Desde una perspectiva centrada en la gestión emocional, Robbins destacó que la clave para mejorar estas relaciones radica no en cambios externos, sino en una transformación interna del individuo: “La gente es quien es y tenés que aprender a amarlas por quienes son, no por quienes deseas que sean”.
Robbins subraya que, con el paso del tiempo, las personas tienden a solidificar sus personalidades: “La mayor cantidad de gente, más vieja, se vuelve más rígida”, afirmó la experta. Esta observación es relevante para aquellos que mantienen expectativas de cambio sobre sus progenitores, sin tener en cuenta que el anhelo de mejora a menudo se enfrenta a una resistencia o falta de necesidad de transformación por parte de la generación anterior.
En este contexto, Robbins señala: “Tus padres probablemente no han ido a la terapia, ni quieren. Los problemas que ves, que deseas que cambien o mejoren, han estado ahí para siempre. No están cambiando”.
A la luz de esta realidad, la especialista propone un ejercicio constructivo que implica adoptar una perspectiva más compasiva al reflexionar sobre el pasado de los padres: “Y algo que me ha ayudado a desarrollar un nivel de aceptación y amor con mis amigos: es decirme que me dieron todo lo que pudieron basado en su experiencia de vida”.

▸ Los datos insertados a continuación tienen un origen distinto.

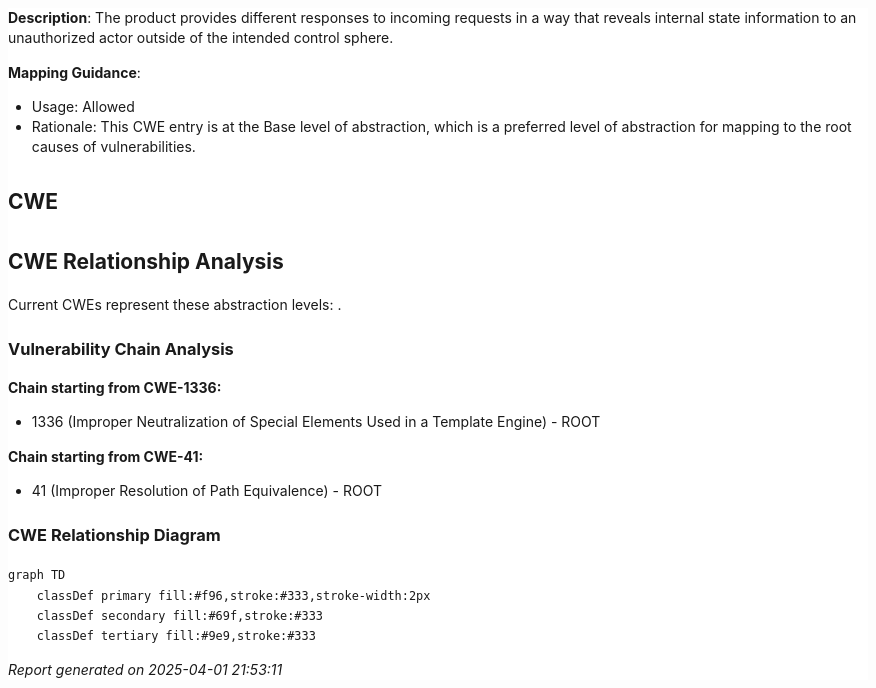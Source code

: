 **Description**:
The product provides different responses to incoming requests in a way that reveals internal state information to an unauthorized actor outside of the intended control sphere.

**Mapping Guidance**:
- Usage: Allowed
- Rationale: This CWE entry is at the Base level of abstraction, which is a preferred level of abstraction for mapping to the root causes of vulnerabilities.

## CWE


## CWE Relationship Analysis

Current CWEs represent these abstraction levels: .


### Vulnerability Chain Analysis

**Chain starting from CWE-1336:**
- 1336 (Improper Neutralization of Special Elements Used in a Template Engine) - ROOT


**Chain starting from CWE-41:**
- 41 (Improper Resolution of Path Equivalence) - ROOT



### CWE Relationship Diagram

```mermaid
graph TD
    classDef primary fill:#f96,stroke:#333,stroke-width:2px
    classDef secondary fill:#69f,stroke:#333
    classDef tertiary fill:#9e9,stroke:#333
```



*Report generated on 2025-04-01 21:53:11*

Aunque no se puede garantizar un cambio directo en la otra persona, Robbins advierte que la dinámica relacional posee una flexibilidad oculta, que depende exclusivamente del comportamiento propio. Esto, según ella, se manifiesta “cuando operás sabiendo que la persona no va a cambiar”.
En su experiencia, el resultado suele ser positivo cuando se decide modificar la forma de relacionarse: “Y lo que he encontrado, de vez en cuando, es que, la segunda vez que cambio cómo me muestro en una relación, la relación cambia para mejor”, concluyó.